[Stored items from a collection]
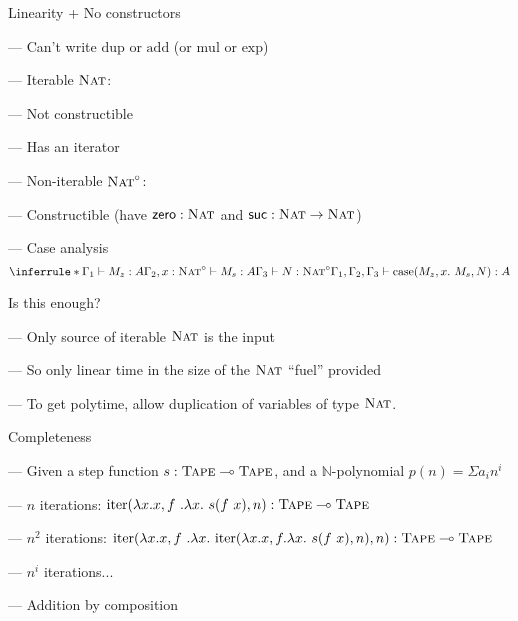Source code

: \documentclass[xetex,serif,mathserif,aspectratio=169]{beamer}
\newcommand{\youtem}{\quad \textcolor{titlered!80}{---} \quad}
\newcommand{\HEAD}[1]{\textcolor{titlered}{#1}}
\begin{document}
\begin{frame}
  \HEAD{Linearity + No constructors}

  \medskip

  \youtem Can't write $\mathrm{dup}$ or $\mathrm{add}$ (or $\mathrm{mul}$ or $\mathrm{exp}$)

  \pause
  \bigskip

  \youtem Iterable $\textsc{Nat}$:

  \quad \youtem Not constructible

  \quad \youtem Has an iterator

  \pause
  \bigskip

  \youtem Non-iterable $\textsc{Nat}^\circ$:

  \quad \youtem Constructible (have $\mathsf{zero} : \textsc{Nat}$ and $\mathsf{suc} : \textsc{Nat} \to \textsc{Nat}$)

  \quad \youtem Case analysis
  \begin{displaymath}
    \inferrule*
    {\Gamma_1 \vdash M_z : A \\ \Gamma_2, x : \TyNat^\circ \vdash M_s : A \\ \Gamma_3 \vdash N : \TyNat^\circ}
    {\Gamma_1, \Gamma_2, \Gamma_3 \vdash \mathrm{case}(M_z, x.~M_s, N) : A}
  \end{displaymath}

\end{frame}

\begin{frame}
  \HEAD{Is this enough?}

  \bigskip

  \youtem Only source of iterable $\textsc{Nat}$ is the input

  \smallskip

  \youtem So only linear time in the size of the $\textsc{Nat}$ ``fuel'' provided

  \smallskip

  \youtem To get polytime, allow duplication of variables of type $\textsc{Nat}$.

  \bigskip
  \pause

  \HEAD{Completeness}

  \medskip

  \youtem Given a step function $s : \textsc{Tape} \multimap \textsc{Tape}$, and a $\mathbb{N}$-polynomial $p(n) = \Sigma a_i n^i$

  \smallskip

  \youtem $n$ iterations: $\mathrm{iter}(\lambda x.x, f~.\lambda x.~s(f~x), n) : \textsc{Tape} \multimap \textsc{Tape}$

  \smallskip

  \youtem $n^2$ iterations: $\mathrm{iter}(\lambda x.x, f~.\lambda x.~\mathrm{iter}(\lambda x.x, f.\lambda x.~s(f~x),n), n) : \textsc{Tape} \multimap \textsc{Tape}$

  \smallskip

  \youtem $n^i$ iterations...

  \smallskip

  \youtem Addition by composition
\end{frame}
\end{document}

▸ **PROBLEM REQUIREMENTS**:
From the entries, report every line in which the string "displaymath" occurs.

▸ **ANSWER TO THE PROBLEM**:
  \begin{displaymath}
  \end{displaymath}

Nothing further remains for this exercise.